Required work: Would you please set down the entries below exactly as shown?

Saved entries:
__________

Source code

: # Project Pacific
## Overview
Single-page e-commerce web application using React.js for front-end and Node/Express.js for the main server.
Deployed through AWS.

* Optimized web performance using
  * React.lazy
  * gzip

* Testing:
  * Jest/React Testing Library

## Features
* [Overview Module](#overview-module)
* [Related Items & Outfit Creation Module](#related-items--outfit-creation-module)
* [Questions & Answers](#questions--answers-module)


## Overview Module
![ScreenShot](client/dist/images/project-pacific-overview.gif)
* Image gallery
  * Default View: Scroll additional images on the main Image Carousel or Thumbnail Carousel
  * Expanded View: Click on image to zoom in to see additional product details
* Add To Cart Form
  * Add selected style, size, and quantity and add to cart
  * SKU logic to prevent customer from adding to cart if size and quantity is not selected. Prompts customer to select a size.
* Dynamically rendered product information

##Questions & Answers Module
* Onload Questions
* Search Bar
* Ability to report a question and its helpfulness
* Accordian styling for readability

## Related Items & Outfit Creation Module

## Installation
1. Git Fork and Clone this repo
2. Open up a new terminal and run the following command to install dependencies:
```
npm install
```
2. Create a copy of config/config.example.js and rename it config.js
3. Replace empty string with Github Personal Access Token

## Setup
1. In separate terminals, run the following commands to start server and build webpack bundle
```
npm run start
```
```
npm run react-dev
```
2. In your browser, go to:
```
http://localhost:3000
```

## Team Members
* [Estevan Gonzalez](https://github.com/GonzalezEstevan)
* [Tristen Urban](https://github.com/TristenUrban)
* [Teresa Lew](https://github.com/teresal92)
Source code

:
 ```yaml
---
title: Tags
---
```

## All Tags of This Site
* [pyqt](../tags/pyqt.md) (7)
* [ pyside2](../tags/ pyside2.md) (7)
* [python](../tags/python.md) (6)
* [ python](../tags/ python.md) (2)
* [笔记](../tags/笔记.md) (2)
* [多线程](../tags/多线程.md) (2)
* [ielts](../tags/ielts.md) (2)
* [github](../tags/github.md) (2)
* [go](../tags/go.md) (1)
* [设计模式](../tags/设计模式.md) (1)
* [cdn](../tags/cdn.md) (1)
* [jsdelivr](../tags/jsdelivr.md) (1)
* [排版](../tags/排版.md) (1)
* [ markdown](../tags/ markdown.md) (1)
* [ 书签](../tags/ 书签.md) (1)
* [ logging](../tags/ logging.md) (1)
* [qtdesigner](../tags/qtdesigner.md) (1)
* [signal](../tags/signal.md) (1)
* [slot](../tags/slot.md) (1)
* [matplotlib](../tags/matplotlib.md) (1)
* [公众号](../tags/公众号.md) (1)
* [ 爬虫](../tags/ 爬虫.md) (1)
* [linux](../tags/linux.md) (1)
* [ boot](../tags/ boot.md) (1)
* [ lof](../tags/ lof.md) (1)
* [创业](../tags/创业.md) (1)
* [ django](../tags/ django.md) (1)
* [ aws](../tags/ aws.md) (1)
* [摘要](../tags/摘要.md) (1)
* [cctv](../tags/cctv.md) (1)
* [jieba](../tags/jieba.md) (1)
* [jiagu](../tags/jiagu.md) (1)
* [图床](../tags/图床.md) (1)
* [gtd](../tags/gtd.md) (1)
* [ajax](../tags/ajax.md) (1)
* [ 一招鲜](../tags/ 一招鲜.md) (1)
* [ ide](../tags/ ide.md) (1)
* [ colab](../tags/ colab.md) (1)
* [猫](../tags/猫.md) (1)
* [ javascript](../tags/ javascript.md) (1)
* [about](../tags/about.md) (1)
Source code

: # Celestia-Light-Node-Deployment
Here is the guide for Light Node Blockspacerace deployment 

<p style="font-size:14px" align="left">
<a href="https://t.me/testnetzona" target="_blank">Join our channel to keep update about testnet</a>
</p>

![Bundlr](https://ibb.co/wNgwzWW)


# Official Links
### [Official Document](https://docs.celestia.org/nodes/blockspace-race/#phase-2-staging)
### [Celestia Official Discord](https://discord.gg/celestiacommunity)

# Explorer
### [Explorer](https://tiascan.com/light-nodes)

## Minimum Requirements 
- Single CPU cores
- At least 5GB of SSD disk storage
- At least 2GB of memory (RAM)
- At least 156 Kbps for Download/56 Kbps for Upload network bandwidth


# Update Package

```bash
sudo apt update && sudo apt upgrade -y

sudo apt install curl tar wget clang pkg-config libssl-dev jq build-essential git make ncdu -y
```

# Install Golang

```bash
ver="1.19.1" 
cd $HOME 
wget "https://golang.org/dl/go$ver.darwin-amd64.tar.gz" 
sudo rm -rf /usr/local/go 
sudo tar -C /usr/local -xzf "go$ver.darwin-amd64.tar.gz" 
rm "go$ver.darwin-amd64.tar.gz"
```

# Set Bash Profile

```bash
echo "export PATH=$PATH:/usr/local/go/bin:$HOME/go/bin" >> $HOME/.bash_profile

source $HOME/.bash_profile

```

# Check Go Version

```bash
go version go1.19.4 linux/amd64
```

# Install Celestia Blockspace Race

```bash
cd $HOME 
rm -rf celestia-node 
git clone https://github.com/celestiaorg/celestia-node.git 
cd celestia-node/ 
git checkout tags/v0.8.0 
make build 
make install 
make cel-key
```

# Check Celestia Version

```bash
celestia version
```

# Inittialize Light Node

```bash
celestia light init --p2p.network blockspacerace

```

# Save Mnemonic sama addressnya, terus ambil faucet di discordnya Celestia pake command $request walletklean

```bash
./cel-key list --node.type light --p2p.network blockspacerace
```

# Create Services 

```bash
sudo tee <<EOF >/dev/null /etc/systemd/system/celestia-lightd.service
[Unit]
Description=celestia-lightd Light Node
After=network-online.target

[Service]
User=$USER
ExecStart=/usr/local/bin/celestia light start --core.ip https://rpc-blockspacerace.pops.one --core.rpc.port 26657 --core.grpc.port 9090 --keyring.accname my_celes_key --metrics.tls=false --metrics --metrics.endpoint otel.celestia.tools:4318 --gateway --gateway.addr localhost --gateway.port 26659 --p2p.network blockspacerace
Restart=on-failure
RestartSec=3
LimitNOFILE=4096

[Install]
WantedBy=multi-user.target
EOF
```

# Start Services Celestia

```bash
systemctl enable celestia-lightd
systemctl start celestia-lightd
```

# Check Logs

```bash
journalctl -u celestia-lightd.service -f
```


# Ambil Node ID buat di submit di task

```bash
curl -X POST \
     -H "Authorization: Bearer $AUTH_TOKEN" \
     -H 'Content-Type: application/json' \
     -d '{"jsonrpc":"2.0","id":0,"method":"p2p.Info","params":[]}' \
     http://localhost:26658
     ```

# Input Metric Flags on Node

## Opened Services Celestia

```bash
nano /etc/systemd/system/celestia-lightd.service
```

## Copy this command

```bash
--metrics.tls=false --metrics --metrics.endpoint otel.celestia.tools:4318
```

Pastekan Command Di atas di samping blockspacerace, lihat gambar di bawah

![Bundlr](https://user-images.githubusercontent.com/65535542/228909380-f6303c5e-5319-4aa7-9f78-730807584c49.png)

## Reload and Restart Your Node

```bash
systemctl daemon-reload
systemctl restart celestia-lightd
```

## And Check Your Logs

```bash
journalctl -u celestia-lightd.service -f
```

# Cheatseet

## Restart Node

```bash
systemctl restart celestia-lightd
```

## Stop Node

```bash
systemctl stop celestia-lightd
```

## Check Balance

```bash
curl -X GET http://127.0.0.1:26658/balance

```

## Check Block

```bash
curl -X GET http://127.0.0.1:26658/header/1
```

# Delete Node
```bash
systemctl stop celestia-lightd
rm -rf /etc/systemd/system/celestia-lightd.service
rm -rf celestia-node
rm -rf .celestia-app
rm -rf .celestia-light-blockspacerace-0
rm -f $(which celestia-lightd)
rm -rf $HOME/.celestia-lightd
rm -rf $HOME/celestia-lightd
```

__________

Task response:
Source code

: # Project Pacific
## Overview
Single-page e-commerce web application using React.js for front-end and Node/Express.js for the main server.
Deployed through AWS.

* Optimized web performance using
  * React.lazy
  * gzip

* Testing:
  * Jest/React Testing Library

## Features
* [Overview Module](#overview-module)
* [Related Items & Outfit Creation Module](#related-items--outfit-creation-module)
* [Questions & Answers](#questions--answers-module)


## Overview Module
![ScreenShot](client/dist/images/project-pacific-overview.gif)
* Image gallery
  * Default View: Scroll additional images on the main Image Carousel or Thumbnail Carousel
  * Expanded View: Click on image to zoom in to see additional product details
* Add To Cart Form
  * Add selected style, size, and quantity and add to cart
  * SKU logic to prevent customer from adding to cart if size and quantity is not selected. Prompts customer to select a size.
* Dynamically rendered product information

##Questions & Answers Module
* Onload Questions
* Search Bar
* Ability to report a question and its helpfulness
* Accordian styling for readability

## Related Items & Outfit Creation Module

## Installation
1. Git Fork and Clone this repo
2. Open up a new terminal and run the following command to install dependencies:
```
npm install
```
2. Create a copy of config/config.example.js and rename it config.js
3. Replace empty string with Github Personal Access Token

## Setup
1. In separate terminals, run the following commands to start server and build webpack bundle
```
npm run start
```
```
npm run react-dev
```
2. In your browser, go to:
```
http://localhost:3000
```

## Team Members
* [Estevan Gonzalez](https://github.com/GonzalezEstevan)
* [Tristen Urban](https://github.com/TristenUrban)
* [Teresa Lew](https://github.com/teresal92)
Source code

:
 ```yaml
---
title: Tags
---
```

## All Tags of This Site
* [pyqt](../tags/pyqt.md) (7)
* [ pyside2](../tags/ pyside2.md) (7)
* [python](../tags/python.md) (6)
* [ python](../tags/ python.md) (2)
* [笔记](../tags/笔记.md) (2)
* [多线程](../tags/多线程.md) (2)
* [ielts](../tags/ielts.md) (2)
* [github](../tags/github.md) (2)
* [go](../tags/go.md) (1)
* [设计模式](../tags/设计模式.md) (1)
* [cdn](../tags/cdn.md) (1)
* [jsdelivr](../tags/jsdelivr.md) (1)
* [排版](../tags/排版.md) (1)
* [ markdown](../tags/ markdown.md) (1)
* [ 书签](../tags/ 书签.md) (1)
* [ logging](../tags/ logging.md) (1)
* [qtdesigner](../tags/qtdesigner.md) (1)
* [signal](../tags/signal.md) (1)
* [slot](../tags/slot.md) (1)
* [matplotlib](../tags/matplotlib.md) (1)
* [公众号](../tags/公众号.md) (1)
* [ 爬虫](../tags/ 爬虫.md) (1)
* [linux](../tags/linux.md) (1)
* [ boot](../tags/ boot.md) (1)
* [ lof](../tags/ lof.md) (1)
* [创业](../tags/创业.md) (1)
* [ django](../tags/ django.md) (1)
* [ aws](../tags/ aws.md) (1)
* [摘要](../tags/摘要.md) (1)
* [cctv](../tags/cctv.md) (1)
* [jieba](../tags/jieba.md) (1)
* [jiagu](../tags/jiagu.md) (1)
* [图床](../tags/图床.md) (1)
* [gtd](../tags/gtd.md) (1)
* [ajax](../tags/ajax.md) (1)
* [ 一招鲜](../tags/ 一招鲜.md) (1)
* [ ide](../tags/ ide.md) (1)
* [ colab](../tags/ colab.md) (1)
* [猫](../tags/猫.md) (1)
* [ javascript](../tags/ javascript.md) (1)
* [about](../tags/about.md) (1)
Source code

: # Celestia-Light-Node-Deployment
Here is the guide for Light Node Blockspacerace deployment 

<p style="font-size:14px" align="left">
<a href="https://t.me/testnetzona" target="_blank">Join our channel to keep update about testnet</a>
</p>

![Bundlr](https://ibb.co/wNgwzWW)


# Official Links
### [Official Document](https://docs.celestia.org/nodes/blockspace-race/#phase-2-staging)
### [Celestia Official Discord](https://discord.gg/celestiacommunity)

# Explorer
### [Explorer](https://tiascan.com/light-nodes)

## Minimum Requirements 
- Single CPU cores
- At least 5GB of SSD disk storage
- At least 2GB of memory (RAM)
- At least 156 Kbps for Download/56 Kbps for Upload network bandwidth


# Update Package

```bash
sudo apt update && sudo apt upgrade -y

sudo apt install curl tar wget clang pkg-config libssl-dev jq build-essential git make ncdu -y
```

# Install Golang

```bash
ver="1.19.1" 
cd $HOME 
wget "https://golang.org/dl/go$ver.darwin-amd64.tar.gz" 
sudo rm -rf /usr/local/go 
sudo tar -C /usr/local -xzf "go$ver.darwin-amd64.tar.gz" 
rm "go$ver.darwin-amd64.tar.gz"
```

# Set Bash Profile

```bash
echo "export PATH=$PATH:/usr/local/go/bin:$HOME/go/bin" >> $HOME/.bash_profile

source $HOME/.bash_profile

```

# Check Go Version

```bash
go version go1.19.4 linux/amd64
```

# Install Celestia Blockspace Race

```bash
cd $HOME 
rm -rf celestia-node 
git clone https://github.com/celestiaorg/celestia-node.git 
cd celestia-node/ 
git checkout tags/v0.8.0 
make build 
make install 
make cel-key
```

# Check Celestia Version

```bash
celestia version
```

# Inittialize Light Node

```bash
celestia light init --p2p.network blockspacerace

```

# Save Mnemonic sama addressnya, terus ambil faucet di discordnya Celestia pake command $request walletklean

```bash
./cel-key list --node.type light --p2p.network blockspacerace
```

# Create Services 

```bash
sudo tee <<EOF >/dev/null /etc/systemd/system/celestia-lightd.service
[Unit]
Description=celestia-lightd Light Node
After=network-online.target

[Service]
User=$USER
ExecStart=/usr/local/bin/celestia light start --core.ip https://rpc-blockspacerace.pops.one --core.rpc.port 26657 --core.grpc.port 9090 --keyring.accname my_celes_key --metrics.tls=false --metrics --metrics.endpoint otel.celestia.tools:4318 --gateway --gateway.addr localhost --gateway.port 26659 --p2p.network blockspacerace
Restart=on-failure
RestartSec=3
LimitNOFILE=4096

[Install]
WantedBy=multi-user.target
EOF
```

# Start Services Celestia

```bash
systemctl enable celestia-lightd
systemctl start celestia-lightd
```

# Check Logs

```bash
journalctl -u celestia-lightd.service -f
```


# Ambil Node ID buat di submit di task

```bash
curl -X POST \
     -H "Authorization: Bearer $AUTH_TOKEN" \
     -H 'Content-Type: application/json' \
     -d '{"jsonrpc":"2.0","id":0,"method":"p2p.Info","params":[]}' \
     http://localhost:26658
     ```

# Input Metric Flags on Node

## Opened Services Celestia

```bash
nano /etc/systemd/system/celestia-lightd.service
```

## Copy this command

```bash
--metrics.tls=false --metrics --metrics.endpoint otel.celestia.tools:4318
```

Pastekan Command Di atas di samping blockspacerace, lihat gambar di bawah

![Bundlr](https://user-images.githubusercontent.com/65535542/228909380-f6303c5e-5319-4aa7-9f78-730807584c49.png)

## Reload and Restart Your Node

```bash
systemctl daemon-reload
systemctl restart celestia-lightd
```

## And Check Your Logs

```bash
journalctl -u celestia-lightd.service -f
```

# Cheatseet

## Restart Node

```bash
systemctl restart celestia-lightd
```

## Stop Node

```bash
systemctl stop celestia-lightd
```

## Check Balance

```bash
curl -X GET http://127.0.0.1:26658/balance

```

## Check Block

```bash
curl -X GET http://127.0.0.1:26658/header/1
```

# Delete Node
```bash
systemctl stop celestia-lightd
rm -rf /etc/systemd/system/celestia-lightd.service
rm -rf celestia-node
rm -rf .celestia-app
rm -rf .celestia-light-blockspacerace-0
rm -f $(which celestia-lightd)
rm -rf $HOME/.celestia-lightd
rm -rf $HOME/celestia-lightd
```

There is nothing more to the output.